QuantHub Architecture
Functionality Highlights
QuantHub offers a full-stack solution for statistical agencies or any other organizations that create, process, and periodically publish data products. Powerful QuantHub features help create data products with minimal effort and effectively support them throughout the entire lifecycle. You can leverage automation tools that make a part of the solution to optimize the routine of data owners and analysts by avoiding repetitive manual and error-prone tasks.
Selected features:
-
Data modeling based on SDMX 3.0 standard.
-
Data collection from various sources.
-
Data transformation using Python code with debugging in a Web-based integrated development environment.
-
Data dissemination via public Web Portal and SDMX API.
-
Flexible data entitlements mechanism.
-
Data history tracking.
-
Survey engine.
-
Integrations with MS Excel, Jupyter, MS Power BI, and Power Automate.
Architecture Overview
QuantHub is designed as a highly customizable and configurable platform. Among its core components, are well-known open-source technologies such as Kubernetes, PostgreSQL, Elasticsearch, which allows it to be deployed on any cloud. The default implementation of QuantHub components can be extended or even replaced with customized ones to fit specific business needs.
The below diagram illustrates the architecture of QuantHub on a high level when being deployed to Azure.

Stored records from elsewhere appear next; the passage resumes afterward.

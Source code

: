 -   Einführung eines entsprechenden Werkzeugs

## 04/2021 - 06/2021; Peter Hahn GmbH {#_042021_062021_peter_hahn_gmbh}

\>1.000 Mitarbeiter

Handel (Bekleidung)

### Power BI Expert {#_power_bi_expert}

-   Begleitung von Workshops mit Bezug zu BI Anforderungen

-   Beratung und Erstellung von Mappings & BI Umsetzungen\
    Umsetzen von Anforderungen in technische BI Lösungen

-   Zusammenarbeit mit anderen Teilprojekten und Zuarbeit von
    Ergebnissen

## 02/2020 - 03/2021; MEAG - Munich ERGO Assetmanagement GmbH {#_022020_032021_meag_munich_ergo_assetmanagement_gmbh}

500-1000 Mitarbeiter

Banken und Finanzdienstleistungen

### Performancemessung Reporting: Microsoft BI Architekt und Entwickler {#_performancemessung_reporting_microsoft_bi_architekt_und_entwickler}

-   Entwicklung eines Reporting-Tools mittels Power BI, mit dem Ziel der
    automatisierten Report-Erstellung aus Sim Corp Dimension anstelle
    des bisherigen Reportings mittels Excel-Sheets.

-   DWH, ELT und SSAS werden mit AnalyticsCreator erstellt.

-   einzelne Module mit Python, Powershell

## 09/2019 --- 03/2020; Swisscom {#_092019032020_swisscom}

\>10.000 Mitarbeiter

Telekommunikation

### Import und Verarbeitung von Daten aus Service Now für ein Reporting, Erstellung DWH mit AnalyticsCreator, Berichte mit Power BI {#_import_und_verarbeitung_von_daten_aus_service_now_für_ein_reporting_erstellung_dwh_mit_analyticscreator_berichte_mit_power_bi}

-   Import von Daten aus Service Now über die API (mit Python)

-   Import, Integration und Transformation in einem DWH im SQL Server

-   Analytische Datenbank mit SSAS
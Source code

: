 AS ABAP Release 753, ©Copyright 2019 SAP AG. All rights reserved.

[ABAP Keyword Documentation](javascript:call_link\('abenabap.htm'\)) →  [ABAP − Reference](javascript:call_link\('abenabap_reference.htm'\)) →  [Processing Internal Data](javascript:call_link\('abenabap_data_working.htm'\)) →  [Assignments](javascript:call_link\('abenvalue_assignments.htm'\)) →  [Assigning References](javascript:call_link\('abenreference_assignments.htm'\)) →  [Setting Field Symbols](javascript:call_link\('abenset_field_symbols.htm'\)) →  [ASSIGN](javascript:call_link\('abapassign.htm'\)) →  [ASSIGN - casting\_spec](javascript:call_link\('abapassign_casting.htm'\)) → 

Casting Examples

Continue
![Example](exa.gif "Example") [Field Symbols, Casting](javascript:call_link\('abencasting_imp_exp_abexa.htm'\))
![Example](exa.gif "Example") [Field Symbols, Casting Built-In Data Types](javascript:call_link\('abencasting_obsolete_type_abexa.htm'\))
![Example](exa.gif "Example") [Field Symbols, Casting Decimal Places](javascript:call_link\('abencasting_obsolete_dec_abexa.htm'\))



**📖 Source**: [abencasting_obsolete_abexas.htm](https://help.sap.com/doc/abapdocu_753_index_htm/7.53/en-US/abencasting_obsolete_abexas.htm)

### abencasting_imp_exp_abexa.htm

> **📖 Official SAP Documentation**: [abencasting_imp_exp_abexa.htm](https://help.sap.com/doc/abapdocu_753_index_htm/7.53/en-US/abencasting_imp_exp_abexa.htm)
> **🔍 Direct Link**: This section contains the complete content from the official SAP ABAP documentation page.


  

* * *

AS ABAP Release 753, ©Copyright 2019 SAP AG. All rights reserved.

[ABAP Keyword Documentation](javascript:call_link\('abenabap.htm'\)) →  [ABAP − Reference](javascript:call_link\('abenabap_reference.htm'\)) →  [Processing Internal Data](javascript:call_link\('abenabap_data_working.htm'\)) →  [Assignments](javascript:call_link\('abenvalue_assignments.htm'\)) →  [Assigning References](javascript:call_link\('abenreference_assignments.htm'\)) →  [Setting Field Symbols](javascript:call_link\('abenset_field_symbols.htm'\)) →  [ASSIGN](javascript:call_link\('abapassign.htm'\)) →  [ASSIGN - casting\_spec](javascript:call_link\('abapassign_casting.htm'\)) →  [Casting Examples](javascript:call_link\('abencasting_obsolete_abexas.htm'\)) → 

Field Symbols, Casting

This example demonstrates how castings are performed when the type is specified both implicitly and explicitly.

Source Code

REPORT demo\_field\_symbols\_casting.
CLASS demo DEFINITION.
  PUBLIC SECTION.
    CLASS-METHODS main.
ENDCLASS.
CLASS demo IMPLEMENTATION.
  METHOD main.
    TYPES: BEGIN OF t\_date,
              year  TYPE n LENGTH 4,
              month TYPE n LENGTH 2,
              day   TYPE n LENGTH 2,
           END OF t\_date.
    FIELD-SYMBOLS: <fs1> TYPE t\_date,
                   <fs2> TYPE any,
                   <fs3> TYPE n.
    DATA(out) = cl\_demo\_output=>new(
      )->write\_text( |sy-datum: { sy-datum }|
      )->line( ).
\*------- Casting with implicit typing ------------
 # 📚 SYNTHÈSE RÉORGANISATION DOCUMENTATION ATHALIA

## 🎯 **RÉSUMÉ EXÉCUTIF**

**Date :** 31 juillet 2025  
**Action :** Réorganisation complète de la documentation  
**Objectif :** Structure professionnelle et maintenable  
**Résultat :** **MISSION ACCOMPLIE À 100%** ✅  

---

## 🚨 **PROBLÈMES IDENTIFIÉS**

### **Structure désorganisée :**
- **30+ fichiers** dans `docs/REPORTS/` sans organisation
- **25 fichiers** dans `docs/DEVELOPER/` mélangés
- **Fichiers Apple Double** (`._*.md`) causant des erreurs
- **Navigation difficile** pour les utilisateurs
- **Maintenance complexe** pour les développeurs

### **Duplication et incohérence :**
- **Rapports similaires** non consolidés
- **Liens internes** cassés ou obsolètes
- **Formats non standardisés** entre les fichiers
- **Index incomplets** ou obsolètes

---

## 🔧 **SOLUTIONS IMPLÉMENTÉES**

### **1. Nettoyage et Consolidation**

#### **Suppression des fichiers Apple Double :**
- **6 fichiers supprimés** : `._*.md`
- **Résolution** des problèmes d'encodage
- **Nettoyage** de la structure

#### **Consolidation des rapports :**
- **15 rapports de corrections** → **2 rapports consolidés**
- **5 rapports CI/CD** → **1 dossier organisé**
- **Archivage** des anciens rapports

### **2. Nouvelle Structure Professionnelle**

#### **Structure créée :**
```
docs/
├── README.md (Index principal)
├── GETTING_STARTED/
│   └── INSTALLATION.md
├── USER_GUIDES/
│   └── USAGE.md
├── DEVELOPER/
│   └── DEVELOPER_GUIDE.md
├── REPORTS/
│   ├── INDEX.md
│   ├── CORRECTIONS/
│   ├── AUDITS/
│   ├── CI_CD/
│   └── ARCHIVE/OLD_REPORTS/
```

QuantHub ecosystem is comprised of Java services running as containers on a Kubernetes cluster. Most of the services are stateless, which, in conjunction with deployment to Kubernetes, enables their scalability and availability. Storage technologies have advanced scalability and availability as well.
QuantHub adheres to Secure SDLC principles with continuous security checks embedded into every step of the development process. They include both a thorough analysis and elimination of threats, as well as a verification of the implementation of these measures.
System Components
Data Input
Data can be ingested into QuantHub via Loading Dock and Survey Engine components.
Loading Dock
Loading Dock is a service that collects raw data from various external sources, aggregates it, and feeds to pipeline services for further processing. It is a primary data gateway that handles all the complexity of interaction with internal and external data sources.
Apart from being a single point of access for ingestion pipelines, Loading Dock tracks data source snapshots and provides means of data preparation, such as unpivoting and adding calculated columns to data streams.
Loading Dock can be extended with custom plugins to ingest data from any data sources not supported by QuantHub out of the box. Besides that, external ETL tools can be used to convert data into any of the formats supported by QuantHub. For example, if QuantHub does not support Oracle as a data source, Azure Data Factory, Amazon Data Pipeline or any other alternative can be set up to convert the source data to CSV files, which can then be consumed by QuantHub.
Survey Management
Survey Management is a flexible survey engine that can generate surveys based on SDMX metadata artifacts and store the results in SDMX datasets. It supports a wide range of end-user devices, data formats, logical operations, conditional branching, pagination, and more. Use it to create tailored surveys at scale including population censuses, allowing to unlock valuable insights and collect data from diverse target groups.
Data Production
QuantHub enables organizations to seamlessly process, transform, and analyze large volumes of ingested data, while ensuring interoperability and data standardization. All data is stored in a centralized SDMX Registry and processed via pipelines configured and developed by QuantHub users.
SDMX Registry
SDMX Registry is an SDMX 3.0-compliant service with a pluggable storage mechanism, which allows building custom storage engines optimized for specific kinds of data and data handling scenarios.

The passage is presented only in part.